- _Activity_:
Without its pictures, the listing below is to be transcribed exactly.

# # # # # # #

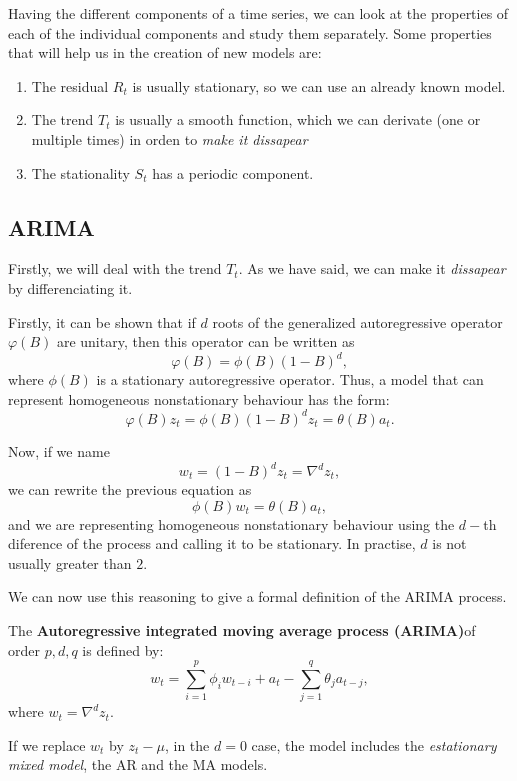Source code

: Having the different components of a time series, we can look at the properties of each of the individual components and study them separately. Some properties that will help us in the creation of new models are:

\begin{enumerate}
\item The residual \(R_t\) is usually stationary, so we can use an already known model.
\item The trend \(T_t\) is usually a smooth function, which we can derivate (one or multiple times) in orden to \emph{make it dissapear}

\item The stationality \(S_t\) has a periodic component.
\end{enumerate}



\subsection{ARIMA}

Firstly, we will deal with the trend \(T_t\). As we have said, we can make it \emph{dissapear} by differenciating it.

Firstly, it can be shown that if \(d\) roots of the generalized autoregressive operator \(\varphi(B)\) are unitary, then this operator can be written as
\[
\varphi(B) = \phi(B)(1-B)^{d},
\]
where \(\phi(B)\) is a stationary autoregressive operator. Thus, a model that can represent homogeneous nonstationary behaviour has the form:
\[
\varphi(B)z_{t} = \phi(B)(1-B)^{d}z_{t} = \theta(B)a_{t}.
\]

Now, if we name
\[
w_{t} = (1-B)^{d}z_{t} = \nabla^{d}z_{t},
\]
we can rewrite the previous equation as
\[
\phi(B)w_{t} = \theta(B)a_{t},
\]
and we are representing homogeneous nonstationary behaviour using the \(d-\)th diference of the process and calling it to be stationary. In practise, \(d\) is not usually greater than \(2\).


We can now use this reasoning to give a formal definition of the ARIMA process.

\begin{ndef}
  The \textbf{Autoregressive integrated moving average process (ARIMA)}of order \(p,d,q\) is defined by:
  \[
    w_{t} = \sum_{i = 1}^{p} \phi_{i}w_{t-i} + a_{t} - \sum_{j = 1}^{q} \theta_{j}a_{t-j},
  \]
  where \(w_{t} = \nabla^{d}z_{t}\).
\end{ndef}

\begin{remark}
If we replace \(w_{t}\) by \(z_{t} - \mu\), in the \(d= 0\) case, the model includes the \emph{estationary mixed model}, the AR and the MA models.
\end{remark}


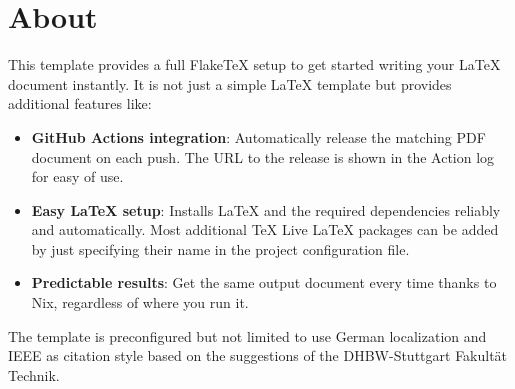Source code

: \section{About}\label{sec:about}

This template provides a full FlakeTeX\parencite{noauthor_hfxbsenixos-config_nodate} setup to get started writing your
LaTeX document instantly.
It is not just a simple LaTeX template but provides additional features like:

\begin{itemize}
    \item{
        \textbf{GitHub Actions integration}:
        Automatically release the matching PDF document on each push.
        The URL to the release is shown in the Action log for easy of use.
    }
    \item{
        \textbf{Easy LaTeX setup}:
        Installs LaTeX and the required dependencies reliably and automatically.
        Most additional TeX Live LaTeX packages can be added by just specifying their name in the project configuration
        file.
    }
    \item {
        \textbf{Predictable results}:
        Get the same output document every time thanks to Nix, regardless of where you run it.
    }
\end{itemize}

The template is preconfigured but not limited to use German localization and IEEE as citation style based on the
suggestions of the DHBW-Stuttgart Fakultät Technik\parencite{frech_leitlinien_2016}.
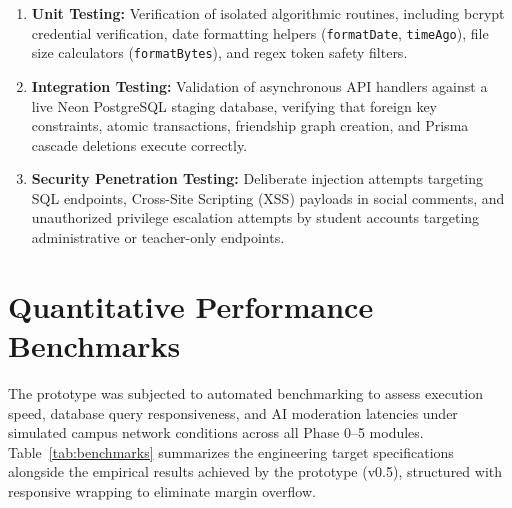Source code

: \documentclass[11pt,a4paper]{report}
\begin{document}
\begin{enumerate}
    \item \textbf{Unit Testing:} Verification of isolated algorithmic routines, including bcrypt credential verification, date formatting helpers (\texttt{formatDate}, \texttt{timeAgo}), file size calculators (\texttt{formatBytes}), and regex token safety filters.
    \item \textbf{Integration Testing:} Validation of asynchronous API handlers against a live Neon PostgreSQL staging database, verifying that foreign key constraints, atomic transactions, friendship graph creation, and Prisma cascade deletions execute correctly.
    \item \textbf{Security Penetration Testing:} Deliberate injection attempts targeting SQL endpoints, Cross-Site Scripting (XSS) payloads in social comments, and unauthorized privilege escalation attempts by student accounts targeting administrative or teacher-only endpoints.
\end{enumerate}

\section{Quantitative Performance Benchmarks}

The prototype was subjected to automated benchmarking to assess execution speed, database query responsiveness, and AI moderation latencies under simulated campus network conditions across all Phase 0--5 modules. Table~\ref{tab:benchmarks} summarizes the engineering target specifications alongside the empirical results achieved by the prototype (v0.5), structured with responsive wrapping to eliminate margin overflow.
\end{document}
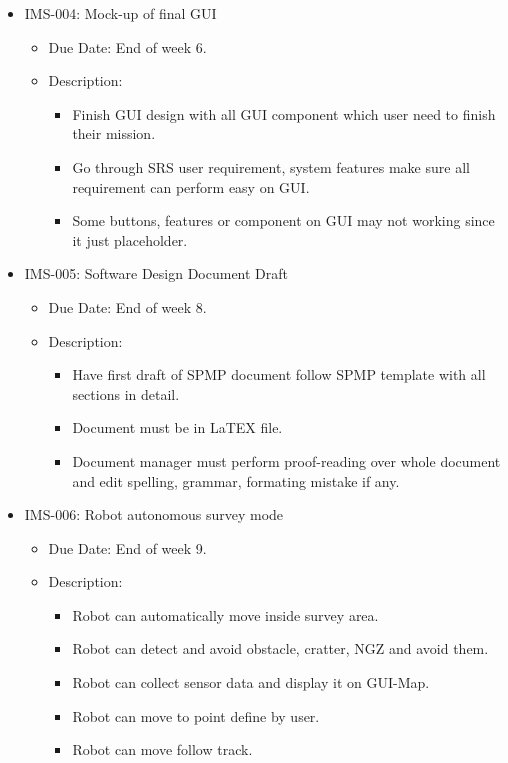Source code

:\begin{itemize}
			\item IMS-004: Mock-up of final GUI
			\begin{itemize}
				\item Due Date: End of week 6.
				\item Description:
				\begin{itemize}
					\item Finish GUI design with all GUI component which user need to finish their mission.
					\item Go through SRS user requirement, system features make sure all requirement can perform easy on GUI.
					\item Some buttons, features or component on GUI may not working since it just placeholder. 
				\end{itemize}
			\end{itemize}
			\item IMS-005: Software Design Document Draft
			\begin{itemize}
				\item Due Date: End of week 8.
				\item Description:
				\begin{itemize}
					\item Have first draft of SPMP document follow SPMP template with all sections in detail.
					\item Document must be in LaTEX file.
					\item Document manager must perform proof-reading over whole document and edit spelling, grammar, formating mistake if any.
				\end{itemize}
			\end{itemize}
			\item IMS-006: Robot autonomous survey mode
			\begin{itemize}
				\item Due Date: End of week 9.
				\item Description:
				\begin{itemize}
					\item Robot can automatically move inside survey area.
					\item Robot can detect and avoid obstacle, cratter, NGZ and avoid them.
					\item Robot can collect sensor data and display it on GUI-Map.
					\item Robot can move to point define by user.
					\item Robot can move follow track.
				\end{itemize}

\end{itemize}
\end{itemize}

# # # # # # #

- _Solution to this task_:
Source code

: Having the different components of a time series, we can look at the properties of each of the individual components and study them separately. Some properties that will help us in the creation of new models are:

\begin{enumerate}
\item The residual \(R_t\) is usually stationary, so we can use an already known model.
\item The trend \(T_t\) is usually a smooth function, which we can derivate (one or multiple times) in orden to \emph{make it dissapear}

\item The stationality \(S_t\) has a periodic component.
\end{enumerate}



\subsection{ARIMA}

Firstly, we will deal with the trend \(T_t\). As we have said, we can make it \emph{dissapear} by differenciating it.

Firstly, it can be shown that if \(d\) roots of the generalized autoregressive operator \(\varphi(B)\) are unitary, then this operator can be written as
\[
\varphi(B) = \phi(B)(1-B)^{d},
\]
where \(\phi(B)\) is a stationary autoregressive operator. Thus, a model that can represent homogeneous nonstationary behaviour has the form:
\[
\varphi(B)z_{t} = \phi(B)(1-B)^{d}z_{t} = \theta(B)a_{t}.
\]

Now, if we name
\[
w_{t} = (1-B)^{d}z_{t} = \nabla^{d}z_{t},
\]
we can rewrite the previous equation as
\[
\phi(B)w_{t} = \theta(B)a_{t},
\]
and we are representing homogeneous nonstationary behaviour using the \(d-\)th diference of the process and calling it to be stationary. In practise, \(d\) is not usually greater than \(2\).


We can now use this reasoning to give a formal definition of the ARIMA process.

\begin{ndef}
  The \textbf{Autoregressive integrated moving average process (ARIMA)}of order \(p,d,q\) is defined by:
  \[
    w_{t} = \sum_{i = 1}^{p} \phi_{i}w_{t-i} + a_{t} - \sum_{j = 1}^{q} \theta_{j}a_{t-j},
  \]
  where \(w_{t} = \nabla^{d}z_{t}\).
\end{ndef}

\begin{remark}
If we replace \(w_{t}\) by \(z_{t} - \mu\), in the \(d= 0\) case, the model includes the \emph{estationary mixed model}, the AR and the MA models.
\end{remark}


Source code

: \section{About}\label{sec:about}

This template provides a full FlakeTeX\parencite{noauthor_hfxbsenixos-config_nodate} setup to get started writing your
LaTeX document instantly.
It is not just a simple LaTeX template but provides additional features like:

\begin{itemize}
    \item{
        \textbf{GitHub Actions integration}:
        Automatically release the matching PDF document on each push.
        The URL to the release is shown in the Action log for easy of use.
    }
    \item{
        \textbf{Easy LaTeX setup}:
        Installs LaTeX and the required dependencies reliably and automatically.
        Most additional TeX Live LaTeX packages can be added by just specifying their name in the project configuration
        file.
    }
    \item {
        \textbf{Predictable results}:
        Get the same output document every time thanks to Nix, regardless of where you run it.
    }
\end{itemize}

The template is preconfigured but not limited to use German localization and IEEE as citation style based on the
suggestions of the DHBW-Stuttgart Fakultät Technik\parencite{frech_leitlinien_2016}.
Source code

: \documentclass[11pt,a4paper]{report}
\begin{document}
\begin{enumerate}
    \item \textbf{Unit Testing:} Verification of isolated algorithmic routines, including bcrypt credential verification, date formatting helpers (\texttt{formatDate}, \texttt{timeAgo}), file size calculators (\texttt{formatBytes}), and regex token safety filters.
    \item \textbf{Integration Testing:} Validation of asynchronous API handlers against a live Neon PostgreSQL staging database, verifying that foreign key constraints, atomic transactions, friendship graph creation, and Prisma cascade deletions execute correctly.
    \item \textbf{Security Penetration Testing:} Deliberate injection attempts targeting SQL endpoints, Cross-Site Scripting (XSS) payloads in social comments, and unauthorized privilege escalation attempts by student accounts targeting administrative or teacher-only endpoints.
\end{enumerate}

\section{Quantitative Performance Benchmarks}

The prototype was subjected to automated benchmarking to assess execution speed, database query responsiveness, and AI moderation latencies under simulated campus network conditions across all Phase 0--5 modules. Table~\ref{tab:benchmarks} summarizes the engineering target specifications alongside the empirical results achieved by the prototype (v0.5), structured with responsive wrapping to eliminate margin overflow.
\end{document}
Source code

:\begin{itemize}
			\item IMS-004: Mock-up of final GUI
			\begin{itemize}
				\item Due Date: End of week 6.
				\item Description:
				\begin{itemize}
					\item Finish GUI design with all GUI component which user need to finish their mission.
					\item Go through SRS user requirement, system features make sure all requirement can perform easy on GUI.
					\item Some buttons, features or component on GUI may not working since it just placeholder. 
				\end{itemize}
			\end{itemize}
			\item IMS-005: Software Design Document Draft
			\begin{itemize}
				\item Due Date: End of week 8.
				\item Description:
				\begin{itemize}
					\item Have first draft of SPMP document follow SPMP template with all sections in detail.
					\item Document must be in LaTEX file.
					\item Document manager must perform proof-reading over whole document and edit spelling, grammar, formating mistake if any.
				\end{itemize}
			\end{itemize}
			\item IMS-006: Robot autonomous survey mode
			\begin{itemize}
				\item Due Date: End of week 9.
				\item Description:
				\begin{itemize}
					\item Robot can automatically move inside survey area.
					\item Robot can detect and avoid obstacle, cratter, NGZ and avoid them.
					\item Robot can collect sensor data and display it on GUI-Map.
					\item Robot can move to point define by user.
					\item Robot can move follow track.
				\end{itemize}

\end{itemize}
\end{itemize}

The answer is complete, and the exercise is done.